Action item
When you reach the line containing "Por esta razón, no" in the data below, begin returning lines exactly as written, and stop once the line containing "En una ocasión, por" has been returned.

Plain-text document sources:
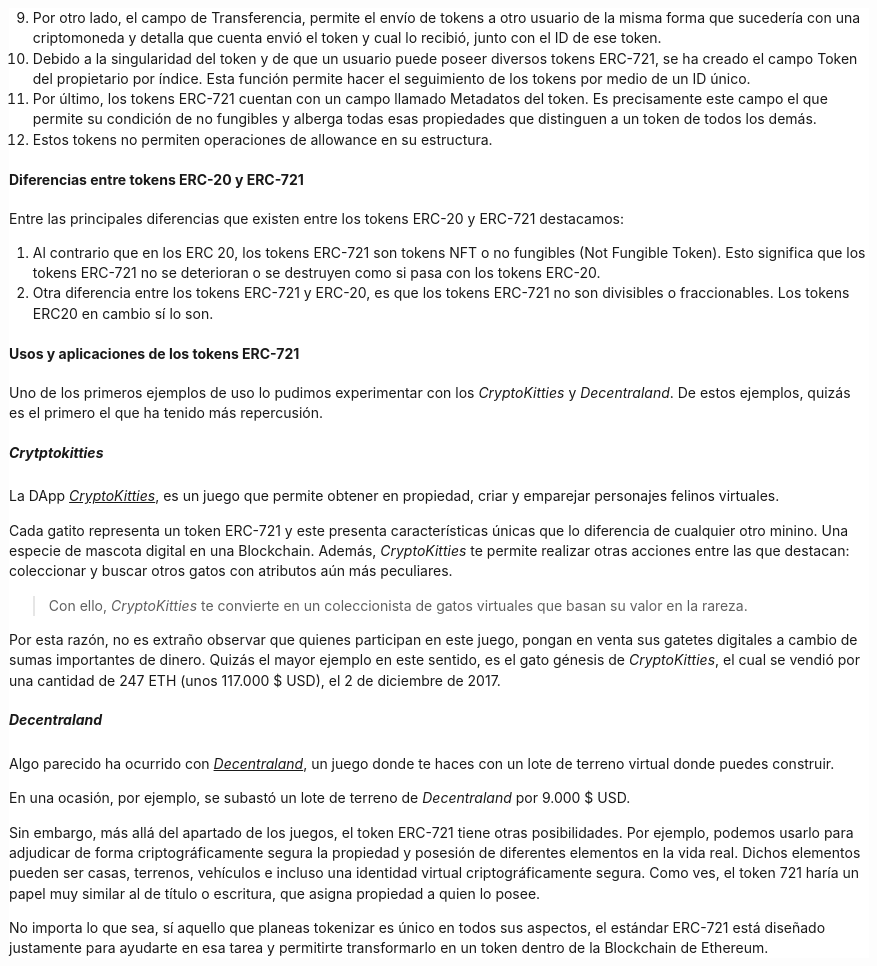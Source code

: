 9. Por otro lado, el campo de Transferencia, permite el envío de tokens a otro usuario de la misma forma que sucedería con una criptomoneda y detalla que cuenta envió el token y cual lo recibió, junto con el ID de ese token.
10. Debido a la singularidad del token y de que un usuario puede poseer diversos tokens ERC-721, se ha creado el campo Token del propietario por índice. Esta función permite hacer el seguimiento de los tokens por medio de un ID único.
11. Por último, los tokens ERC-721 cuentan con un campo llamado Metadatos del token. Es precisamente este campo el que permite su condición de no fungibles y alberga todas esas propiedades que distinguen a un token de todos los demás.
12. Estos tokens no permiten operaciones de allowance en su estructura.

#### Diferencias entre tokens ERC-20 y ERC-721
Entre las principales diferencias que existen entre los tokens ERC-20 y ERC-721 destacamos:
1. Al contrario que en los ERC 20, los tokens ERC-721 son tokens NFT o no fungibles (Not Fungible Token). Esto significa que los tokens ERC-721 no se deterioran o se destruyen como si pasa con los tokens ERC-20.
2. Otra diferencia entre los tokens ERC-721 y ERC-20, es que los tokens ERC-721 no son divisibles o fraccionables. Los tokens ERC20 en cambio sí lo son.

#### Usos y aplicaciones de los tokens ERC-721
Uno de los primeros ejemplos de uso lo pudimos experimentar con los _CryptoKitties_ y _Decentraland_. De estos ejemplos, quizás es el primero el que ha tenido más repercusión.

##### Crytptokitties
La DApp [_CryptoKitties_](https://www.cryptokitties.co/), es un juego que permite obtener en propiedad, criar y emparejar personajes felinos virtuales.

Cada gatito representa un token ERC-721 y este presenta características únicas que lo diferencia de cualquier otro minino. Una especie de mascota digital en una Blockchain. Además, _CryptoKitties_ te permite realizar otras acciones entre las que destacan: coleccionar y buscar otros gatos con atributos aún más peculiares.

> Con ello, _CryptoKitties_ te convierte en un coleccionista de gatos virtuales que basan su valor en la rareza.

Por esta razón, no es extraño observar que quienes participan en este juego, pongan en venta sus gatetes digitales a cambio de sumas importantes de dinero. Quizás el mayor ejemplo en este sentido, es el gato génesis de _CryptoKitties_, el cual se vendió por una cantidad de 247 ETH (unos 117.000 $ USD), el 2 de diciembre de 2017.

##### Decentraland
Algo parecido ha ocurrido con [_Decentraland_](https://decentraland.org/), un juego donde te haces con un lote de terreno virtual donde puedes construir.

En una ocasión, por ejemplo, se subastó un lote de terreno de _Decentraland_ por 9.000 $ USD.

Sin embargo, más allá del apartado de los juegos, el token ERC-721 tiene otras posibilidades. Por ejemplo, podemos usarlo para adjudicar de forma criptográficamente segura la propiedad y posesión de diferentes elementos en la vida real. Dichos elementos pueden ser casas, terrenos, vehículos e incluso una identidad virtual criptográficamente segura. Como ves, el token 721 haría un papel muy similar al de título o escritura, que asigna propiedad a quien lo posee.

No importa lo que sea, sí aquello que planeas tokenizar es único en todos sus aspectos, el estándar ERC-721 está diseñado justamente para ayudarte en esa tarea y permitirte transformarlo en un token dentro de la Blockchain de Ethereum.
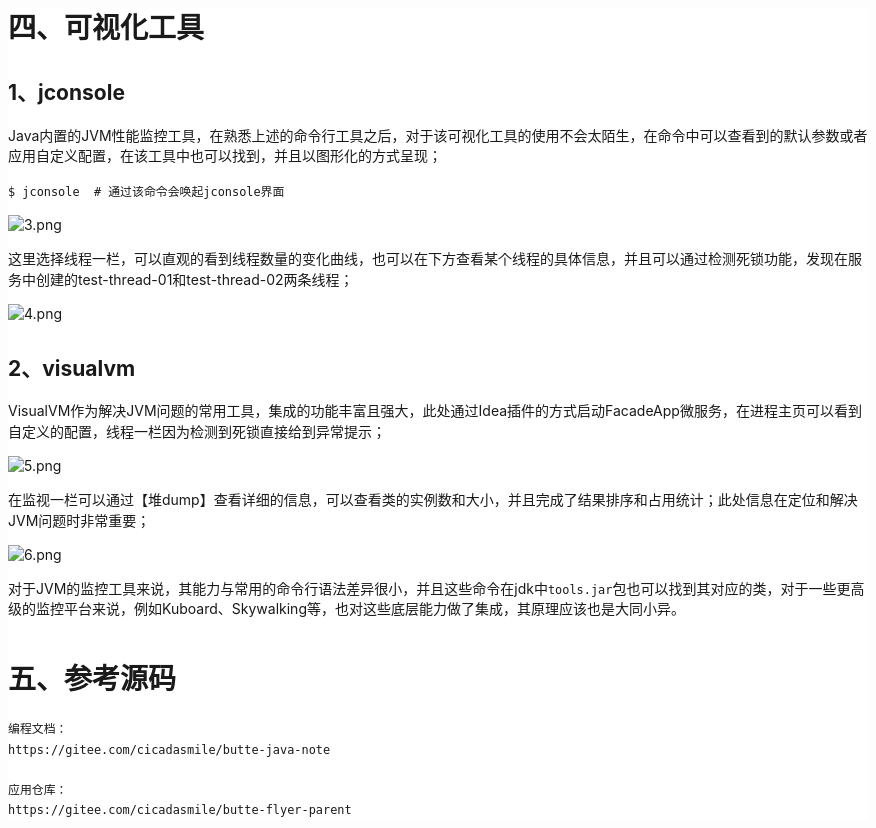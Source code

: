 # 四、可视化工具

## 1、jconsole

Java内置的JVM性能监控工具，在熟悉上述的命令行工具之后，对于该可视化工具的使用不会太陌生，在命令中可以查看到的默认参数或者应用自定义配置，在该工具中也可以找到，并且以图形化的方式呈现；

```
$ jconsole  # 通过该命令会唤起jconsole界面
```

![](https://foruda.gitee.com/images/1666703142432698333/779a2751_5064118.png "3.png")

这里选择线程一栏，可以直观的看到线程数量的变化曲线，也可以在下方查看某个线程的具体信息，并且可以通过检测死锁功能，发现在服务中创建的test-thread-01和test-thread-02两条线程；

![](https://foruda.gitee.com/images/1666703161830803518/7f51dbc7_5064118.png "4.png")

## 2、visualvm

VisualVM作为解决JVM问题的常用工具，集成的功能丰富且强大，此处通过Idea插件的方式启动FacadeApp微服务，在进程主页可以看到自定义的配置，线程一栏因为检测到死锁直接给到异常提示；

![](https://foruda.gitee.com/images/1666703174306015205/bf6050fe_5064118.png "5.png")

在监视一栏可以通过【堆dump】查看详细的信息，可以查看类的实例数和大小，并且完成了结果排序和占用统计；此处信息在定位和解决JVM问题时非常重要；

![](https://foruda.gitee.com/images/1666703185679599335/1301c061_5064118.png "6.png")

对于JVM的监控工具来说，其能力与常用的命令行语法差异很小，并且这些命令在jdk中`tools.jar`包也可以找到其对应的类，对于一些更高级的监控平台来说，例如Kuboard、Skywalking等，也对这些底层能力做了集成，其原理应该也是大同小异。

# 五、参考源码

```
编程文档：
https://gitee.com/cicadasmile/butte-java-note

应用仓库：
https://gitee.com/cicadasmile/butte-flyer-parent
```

Response
Por esta razón, no es extraño observar que quienes participan en este juego, pongan en venta sus gatetes digitales a cambio de sumas importantes de dinero. Quizás el mayor ejemplo en este sentido, es el gato génesis de _CryptoKitties_, el cual se vendió por una cantidad de 247 ETH (unos 117.000 $ USD), el 2 de diciembre de 2017.

##### Decentraland
Algo parecido ha ocurrido con [_Decentraland_](https://decentraland.org/), un juego donde te haces con un lote de terreno virtual donde puedes construir.

En una ocasión, por ejemplo, se subastó un lote de terreno de _Decentraland_ por 9.000 $ USD.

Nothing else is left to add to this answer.